Friday, January 18, 2008

Invisible Man- FINISHED

Quote Analysis-



"I took the cup and sipped it, black. It was bitter. She glanced from me to the sugar bowl and back again but remained silent, then swirled her cup looking into it. 'Guess I'll have to get some better filters,' she mused. 'These I got just lets through the grounds along with the coffee, the good with the bad'" (323).

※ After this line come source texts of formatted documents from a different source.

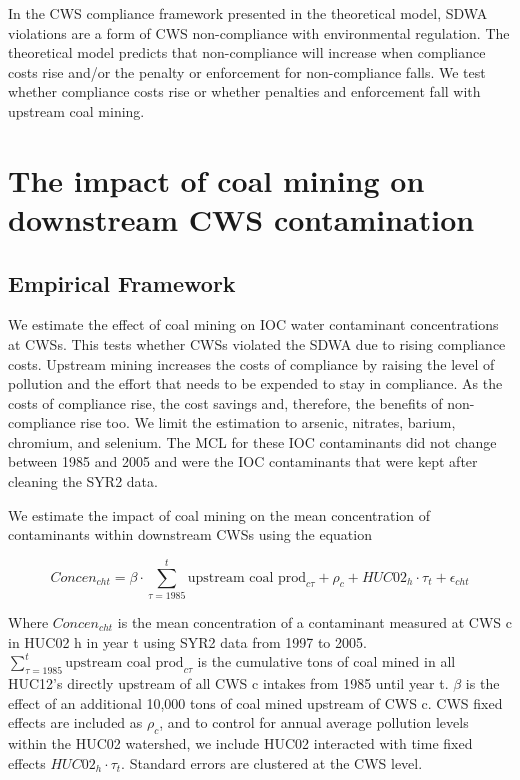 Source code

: \documentclass{article}
\begin{document}
In the CWS compliance framework presented in the theoretical model, SDWA violations are a form of CWS non-compliance with environmental regulation. The theoretical model predicts that non-compliance will increase when compliance costs rise and/or the penalty or enforcement for non-compliance falls. We test whether compliance costs rise or whether penalties and enforcement fall with upstream coal mining.







\section{The impact of coal mining on downstream CWS contamination}

\subsection{Empirical Framework}

We estimate the effect of coal mining on IOC water contaminant concentrations at CWSs. This tests whether CWSs violated the SDWA due to rising compliance costs. Upstream mining increases the costs of compliance by raising the level of pollution and the effort that needs to be expended to stay in compliance. As the costs of compliance rise, the cost savings and, therefore, the benefits of non-compliance rise too. We limit the estimation to arsenic, nitrates, barium, chromium, and selenium. The MCL for these IOC contaminants did not change between 1985 and 2005 and were the IOC contaminants that were kept after cleaning the SYR2 data.

We estimate the impact of coal mining on the mean concentration of contaminants within downstream CWSs using the equation

\begin{equation}\label{eq:huc02reg}
    \textit{Concen}_{cht}= \beta\cdot\sum_{\tau=1985}^t\text{upstream coal prod}_{c\tau}  + \rho_c + HUC02_h\cdot\tau_t + \epsilon_{cht}
\end{equation}

Where $\textit{Concen}_{cht}$ is the mean concentration of a contaminant measured at CWS c in HUC02 h in year t using SYR2 data from 1997 to 2005. $\sum_{\tau=1985}^t\text{upstream coal prod}_{c\tau}$ is the cumulative tons of coal mined in all HUC12's directly upstream of all CWS c intakes from 1985 until year t. $\beta$ is the effect of an additional 10,000 tons of coal mined upstream of CWS c. CWS fixed effects are included as $\rho_c$, and to control for annual average pollution levels within the HUC02 watershed, we include HUC02 interacted with time fixed effects $HUC02_h\cdot\tau_t$. Standard errors are clustered at the CWS level.
\end{document}
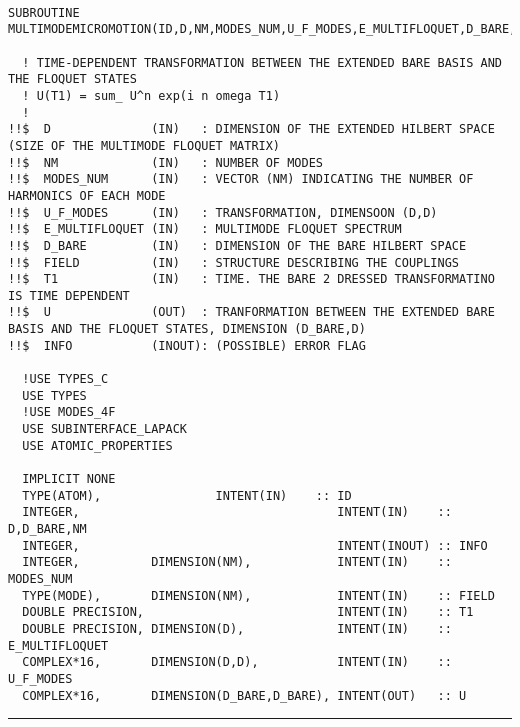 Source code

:\documentclass[10pt,a4paper]{article}
\begin{document}
\begin{verbatim}

SUBROUTINE MULTIMODEMICROMOTION(ID,D,NM,MODES_NUM,U_F_MODES,E_MULTIFLOQUET,D_BARE,FIELD,T1,U,INFO) 

  ! TIME-DEPENDENT TRANSFORMATION BETWEEN THE EXTENDED BARE BASIS AND THE FLOQUET STATES
  ! U(T1) = sum_ U^n exp(i n omega T1)
  ! 
!!$  D              (IN)   : DIMENSION OF THE EXTENDED HILBERT SPACE (SIZE OF THE MULTIMODE FLOQUET MATRIX)
!!$  NM             (IN)   : NUMBER OF MODES            
!!$  MODES_NUM      (IN)   : VECTOR (NM) INDICATING THE NUMBER OF HARMONICS OF EACH MODE
!!$  U_F_MODES      (IN)   : TRANSFORMATION, DIMENSOON (D,D) 
!!$  E_MULTIFLOQUET (IN)   : MULTIMODE FLOQUET SPECTRUM
!!$  D_BARE         (IN)   : DIMENSION OF THE BARE HILBERT SPACE
!!$  FIELD          (IN)   : STRUCTURE DESCRIBING THE COUPLINGS
!!$  T1             (IN)   : TIME. THE BARE 2 DRESSED TRANSFORMATINO IS TIME DEPENDENT
!!$  U              (OUT)  : TRANFORMATION BETWEEN THE EXTENDED BARE BASIS AND THE FLOQUET STATES, DIMENSION (D_BARE,D)
!!$  INFO           (INOUT): (POSSIBLE) ERROR FLAG
 
  !USE TYPES_C
  USE TYPES
  !USE MODES_4F
  USE SUBINTERFACE_LAPACK
  USE ATOMIC_PROPERTIES

  IMPLICIT NONE
  TYPE(ATOM),                INTENT(IN)    :: ID
  INTEGER,                                    INTENT(IN)    :: D,D_BARE,NM 
  INTEGER,                                    INTENT(INOUT) :: INFO
  INTEGER,          DIMENSION(NM),            INTENT(IN)    :: MODES_NUM
  TYPE(MODE),       DIMENSION(NM),            INTENT(IN)    :: FIELD  
  DOUBLE PRECISION,                           INTENT(IN)    :: T1 
  DOUBLE PRECISION, DIMENSION(D),             INTENT(IN)    :: E_MULTIFLOQUET 
  COMPLEX*16,       DIMENSION(D,D),           INTENT(IN)    :: U_F_MODES 
  COMPLEX*16,       DIMENSION(D_BARE,D_BARE), INTENT(OUT)   :: U 

\end{verbatim}
\begin{center}
\rule{12cm}{1pt}
\end{center}
\end{document}
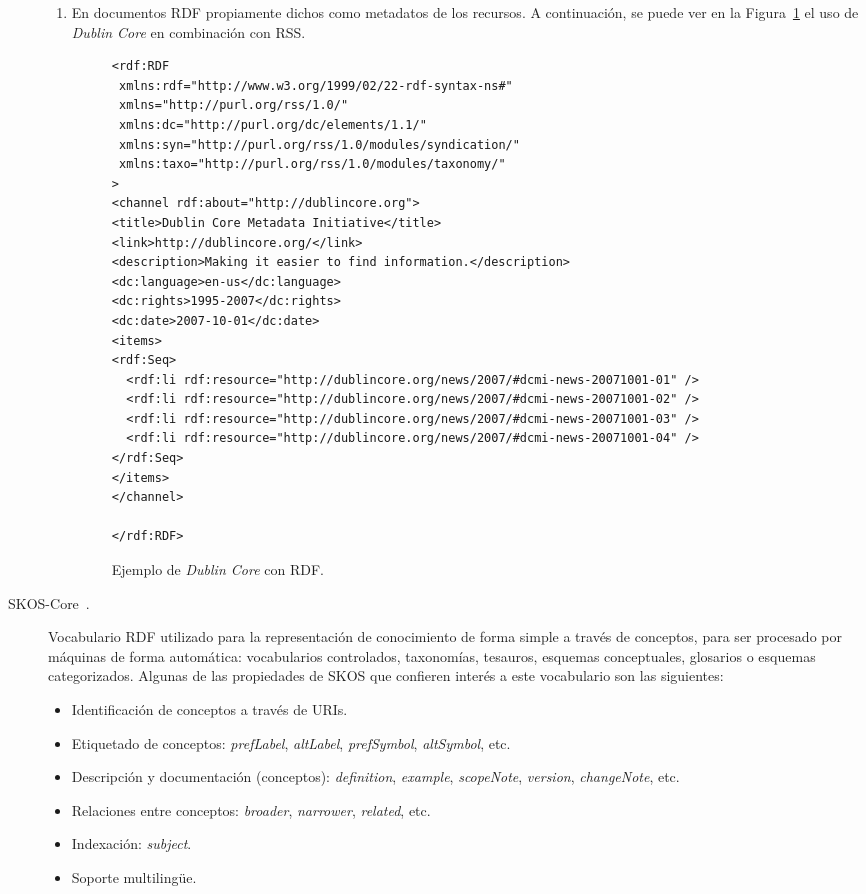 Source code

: \begin{description}
\begin{enumerate}
\item En documentos RDF propiamente dichos como metadatos de los recursos. A
continuación, se puede ver en la Figura~\ref{fig:rdf-dc-example} el uso de \textit{Dublin Core} en combinación con \gls{RSS}.

\begin{figure}[!htbp]
\centering
\begin{lstlisting}
<rdf:RDF
 xmlns:rdf="http://www.w3.org/1999/02/22-rdf-syntax-ns#"
 xmlns="http://purl.org/rss/1.0/"
 xmlns:dc="http://purl.org/dc/elements/1.1/"
 xmlns:syn="http://purl.org/rss/1.0/modules/syndication/"
 xmlns:taxo="http://purl.org/rss/1.0/modules/taxonomy/"
>
<channel rdf:about="http://dublincore.org">
<title>Dublin Core Metadata Initiative</title>
<link>http://dublincore.org/</link>
<description>Making it easier to find information.</description>
<dc:language>en-us</dc:language>
<dc:rights>1995-2007</dc:rights>
<dc:date>2007-10-01</dc:date>
<items>
<rdf:Seq>
  <rdf:li rdf:resource="http://dublincore.org/news/2007/#dcmi-news-20071001-01" />
  <rdf:li rdf:resource="http://dublincore.org/news/2007/#dcmi-news-20071001-02" />
  <rdf:li rdf:resource="http://dublincore.org/news/2007/#dcmi-news-20071001-03" />
  <rdf:li rdf:resource="http://dublincore.org/news/2007/#dcmi-news-20071001-04" />
</rdf:Seq>
</items>
</channel>

</rdf:RDF>
 \end{lstlisting} 
\label{fig:rdf-dc-example}
\caption{Ejemplo de \textit{Dublin Core} con RDF.}
\end{figure}

\end{enumerate}

\item[\gls{SKOS}-Core~\cite{SKOS-Core}.] Vocabulario RDF utilizado para la representación de conocimiento 
de forma simple a través de conceptos, para ser procesado por máquinas de forma
automática: vocabularios controlados, taxonomías, tesauros, esquemas
conceptuales, glosarios o esquemas categorizados. Algunas de las propiedades de SKOS que 
confieren interés a este vocabulario son las siguientes:
\begin{itemize}
\item Identificación de conceptos a través de URIs.
\item  Etiquetado de conceptos: \textit{prefLabel}, \textit{altLabel},
\textit{prefSymbol}, \textit{altSymbol}, etc.
\item Descripción y documentación (conceptos): \textit{definition}, \textit{example}, \textit{scopeNote},
\textit{version}, \textit{changeNote}, etc.
\item Relaciones entre conceptos: \textit{broader}, \textit{narrower},
\textit{related}, etc. 
\item Indexación: \textit{subject}.
\item Soporte multiling\"{u}e.
\end{itemize}


\end{description}
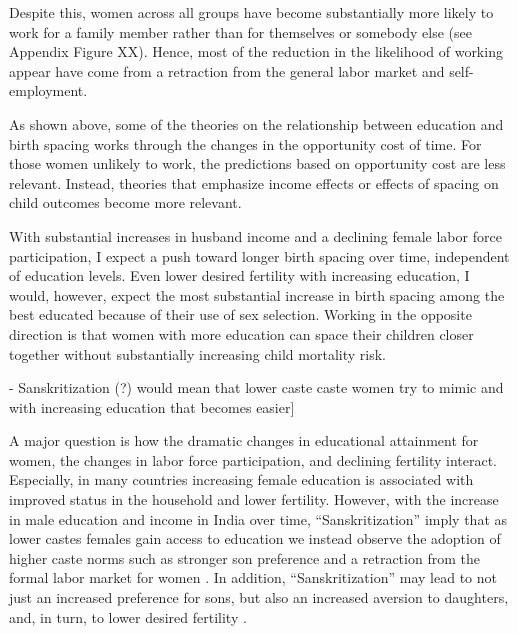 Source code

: Despite this, women across all groups have become substantially more likely to 
work for a family member rather than for themselves or somebody else
(see Appendix Figure XX).
Hence, most of the reduction in the likelihood of working appear have come from 
a retraction from the general labor market and self-employment.

As shown above, some of the theories on the relationship between education and birth 
spacing works through the changes in the opportunity cost of time. 
For those women unlikely to work, the predictions based on opportunity cost are 
less relevant. 
Instead, theories that emphasize income effects or effects of spacing on child
outcomes become more relevant. 

With substantial increases in husband income and a declining female labor force 
participation, I expect a push toward longer birth spacing over time, independent
of education levels.
Even lower desired fertility with increasing education, I would, however, expect
the most substantial increase in birth spacing among the best educated because
of their use of sex selection.
Working in the opposite direction is that women with more education can space
their children closer together without substantially increasing child mortality risk.


- Sanskritization (?) would mean that lower caste caste women try to mimic 
  and with increasing education that becomes easier]

A major question is how the dramatic changes in educational attainment for women, the
changes in labor force participation, and declining fertility interact.
Especially, in many countries increasing female education is associated with 
improved status in the household and lower fertility.
However, with the increase in male education and income in India over time, 
``Sanskritization'' imply that as lower castes females gain access to education we 
instead observe the adoption of higher caste norms such as stronger son preference
and a retraction from the formal labor market for women 
\citep{Srinivas1956,Chen1995,Abraham2013,Chatterjee2018}.
In addition, ``Sanskritization'' may lead to not just an increased preference for sons,
but also an increased aversion to daughters, and, in turn, to lower desired fertility
\citep{Borooah2004}.


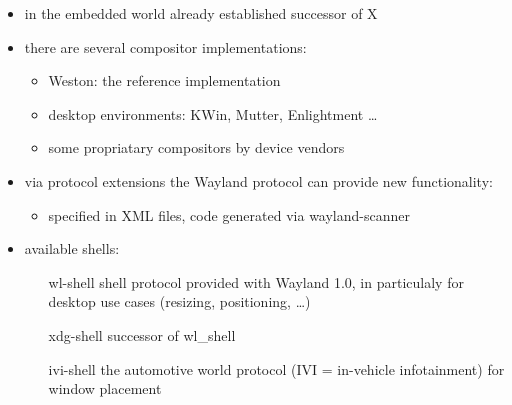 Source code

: \documentclass[ucs,9pt]{beamer}
\begin{document}
\begin{frame}
    \begin{itemize}
        \item in the embedded world already established successor of X
        \item there are several compositor implementations:
            \begin{itemize}
                \item Weston: the reference implementation
                \item desktop environments: KWin, Mutter, Enlightment \dots
                \item some propriatary compositors by device vendors
            \end{itemize}
        \item via protocol extensions the Wayland protocol can provide new functionality:
            \begin{itemize}
                \item specified in XML files, code generated via wayland-scanner
            \end{itemize}
        \item available shells:
            \begin{itemize}
                \item [wl-shell] shell protocol provided with Wayland 1.0, in particulaly for desktop use cases (resizing, positioning, \dots)
                \item [xdg-shell] successor of wl\_shell
                \item [ivi-shell] the automotive world protocol (IVI = in-vehicle infotainment) for window placement
            \end{itemize}
    \end{itemize}
\end{frame}
\end{document}
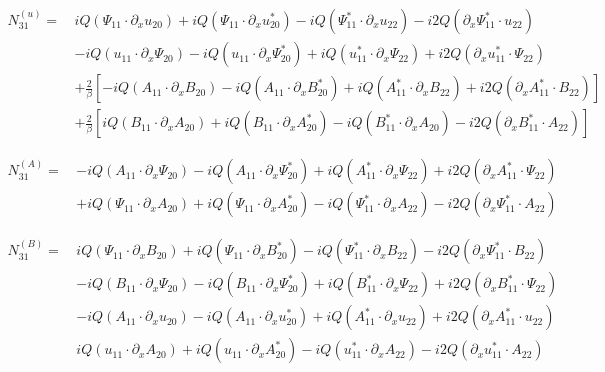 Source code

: \documentclass{emulateapj}
\newcommand{\beq}{\begin{equation}}
\newcommand{\eeq}{\end{equation}}
\begin{document}
\begin{appendices}
\begin{widetext}
\beq
\begin{split}
N_{31}^{(u)} = \, & i Q \left(\Psi_{11} \cdot \partial_x u_{20}\right) + i Q \left(\Psi_{11} \cdot \partial_x u_{20}^*\right) - i Q \left(\Psi_{11}^* \cdot \partial_x u_{22}\right) - i 2 Q \left(\partial_x \Psi_{11}^* \cdot u_{22}\right) \\
& - i Q \left(u_{11} \cdot \partial_x \Psi_{20} \right) - i Q \left(u_{11} \cdot \partial_x \Psi_{20}^*\right) + i Q \left(u_{11}^* \cdot \partial_x \Psi_{22} \right) + i 2 Q \left(\partial_x u_{11}^* \cdot \Psi_{22}\right) \\
& +\frac{2}{\beta}\left[- i Q \left(A_{11} \cdot \partial_x B_{20}\right) - i Q \left(A_{11} \cdot \partial_x B_{20}^*\right) + i Q \left(A_{11}^* \cdot \partial_x B_{22}\right) + i 2 Q \left(\partial_x A_{11}^* \cdot B_{22}\right)\right] \\
& +\frac{2}{\beta}\left[ i Q \left(B_{11} \cdot \partial_x A_{20}\right) + i Q \left(B_{11} \cdot \partial_x A_{20}^*\right) - i Q \left(B_{11}^* \cdot \partial_x A_{20}\right) - i 2 Q \left(\partial_x B_{11}^* \cdot A_{22}\right)\right]
\end{split}
\eeq

\beq
\begin{split}
N_{31}^{(A)} =\, & -i Q \left(A_{11}\cdot\partial_x \Psi_{20}\right) - i Q \left(A_{11} \cdot \partial_x \Psi_{20}^*\right)
 + i Q \left(A_{11}^* \cdot \partial_x \Psi_{22}\right) + i 2 Q \left(\partial_x A_{11}^* \cdot \Psi_{22}\right) \\
 & + i Q \left(\Psi_{11} \cdot \partial_x A_{20}\right) + i Q \left(\Psi_{11} \cdot \partial_x A_{20}^*\right) - i Q \left(\Psi_{11}^* \cdot \partial_x A_{22} \right) - i 2 Q \left(\partial_x \Psi_{11}^* \cdot A_{22}\right)
\end{split}
\eeq

\beq
\begin{split}
N_{31}^{(B)} = \, & i Q \left(\Psi_{11} \cdot \partial_x B_{20}\right) + i Q \left(\Psi_{11} \cdot \partial_x B_{20}^*\right) - i Q \left(\Psi_{11}^* \cdot \partial_x B_{22}\right) - i 2 Q\left(\partial_x \Psi_{11}^* \cdot B_{22}\right) \\
& - i Q \left(B_{11} \cdot \partial_x \Psi_{20}\right) - i Q \left(B_{11} \cdot \partial_x \Psi_{20}^*\right) + i Q\left(B_{11}^* \cdot \partial_x \Psi_{22}\right) + i 2 Q \left(\partial_x B_{11}^* \cdot \Psi_{22}\right) \\
& - i Q \left(A_{11} \cdot \partial_x u_{20}\right) - i Q \left(A_{11} \cdot \partial_x u_{20}^*\right) + i Q \left(A_{11}^* \cdot \partial_x u_{22}\right) + i 2 Q \left(\partial_x A_{11}^* \cdot u_{22}\right) \\
& i Q \left(u_{11} \cdot \partial_x A_{20} \right) + i Q \left(u_{11} \cdot \partial_x A_{20}^*\right) - i Q \left(u_{11}^* \cdot \partial_x A_{22}\right) - i 2 Q \left(\partial_x u_{11}^* \cdot A_{22}\right)
\end{split}
\eeq

\end{widetext}
\end{appendices}
\end{document}
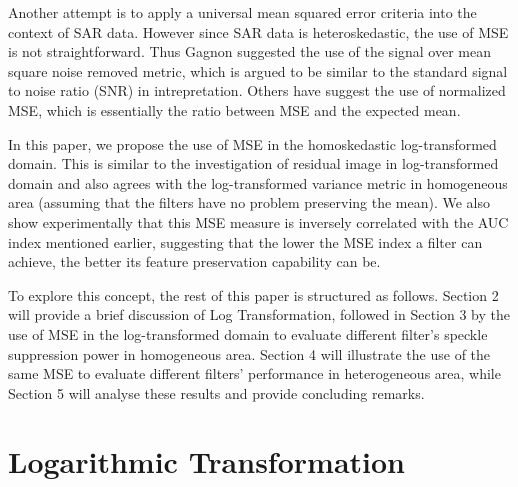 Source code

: \documentclass[journal]{IEEEtran}
\begin{document}
Another attempt is to apply a universal mean squared error criteria into the context of SAR data. However since SAR data is heteroskedastic, the use of MSE is not straightforward. Thus Gagnon suggested the use of the signal over mean square noise removed metric, which is argued to be similar to the standard signal to noise ratio (SNR) in intrepretation. Others have suggest the use of normalized MSE, which is essentially the ratio between MSE and the expected mean.

In this paper, we propose the use of MSE in the homoskedastic log-transformed domain. This is similar to the investigation of residual image in log-transformed domain and also agrees with the log-transformed variance metric in homogeneous area (assuming that the filters have no problem preserving the mean). We also show experimentally that this MSE measure is inversely correlated with the AUC index mentioned earlier, suggesting that the lower the MSE index a filter can achieve, the better its feature preservation capability can be.

To explore this concept, the rest of this paper is structured as follows.
Section 2 will provide a brief discussion of Log Transformation, followed in Section 3 by the use of MSE in the log-transformed domain to evaluate different filter's speckle suppression power in homogeneous area.
Section 4 will illustrate the use of the same MSE to evaluate different filters' performance in heterogeneous area, while Section 5 will analyse these results and provide concluding remarks.

\section{Logarithmic Transformation}



\end{document}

This quote, like the endless other references made to color and race in this book, symbolizes the differences and relationship between black people and white people. The black, bitter tasting coffee represents how the narrator is viewed by others as a black man. Black people are seen as a "bitter" race of people as they are stereotyped to be lazy, violent, unintelligent, unimportant, etc. The sugar in this quote is also a racial reference: the sugar is white and sweet-tasting while the coffee is black, impure because it is full of grounds, and bitter-tasting. Most people prefer their coffee with sugar in it because it makes it sweeter and better to drink, which is a reference to the white superiority in the novel. Mary's dialogue about needing to get better filters to separate the good from the bad is symbolic of racial segregation and black inferiority that is present in American society at the time in which the novel takes place.


Symbol- The Briefcase
The briefcase is a symbol of the narrator's journey from the South to the North, during which he searches for an identity and undergoes many character changes and faces many conflicts both with himself and with other people that he encounters along the way. Everything that he works for in order to establish a place in society and a life for himself, from his school in the South to the work he finds when he arrives in Harlem to his involvement with the Brotherhood, is carried in the briefcase. It contains his temporary successes as well as his struggles and disappointments. When he burns the briefcase at the end of the novel, his purpose for doing so is that he needs a light source for the hole that he is living in. The destruction of the briefcase for light represents him ridding himself of the false hope that had been present ever since he left the campus and made his way to Harlem. With this light, he is able to come out of the darkness of the hole, which is ironic since it is the false hope and lies that he carried around with him that enables him to get out of the darkness. He develops as a person as he works to overcome the struggles of false hope that he faces throughout the novel, and this gives him the ability to see the difference between truths and lies.
Reflection:
The length of this book and the, well, ridiculous, amount of symbolism and allusions made it exhausting to read, and by the time I was halfway done with it I was very ready to just hand it back in and not finish it. However, I found it to be an easy book to analyze and discuss, and it was much less stressful trying to comprehend it than it was trying to get through Heart of Darkness twice. Although I thought the book was written very well and the use of symbols were very effective, I do think it became a little excessive. I would have enjoyed reading it much more if it were half the length that it is, because I would have not lost interest in it from reading it for too long a period of time. Also, I did like the themes present in the story and I thought it conveyed a much stronger, clearer message than the majority of the other books we have read this year.

1 comment:

Anonymous said...

Good analysis of the briefcase. The briefcase basically represents his life... shut up in a carrying case. The ending when he burned it was the most symbolic point in the entire book... which is impressive considering the amount of symbolism.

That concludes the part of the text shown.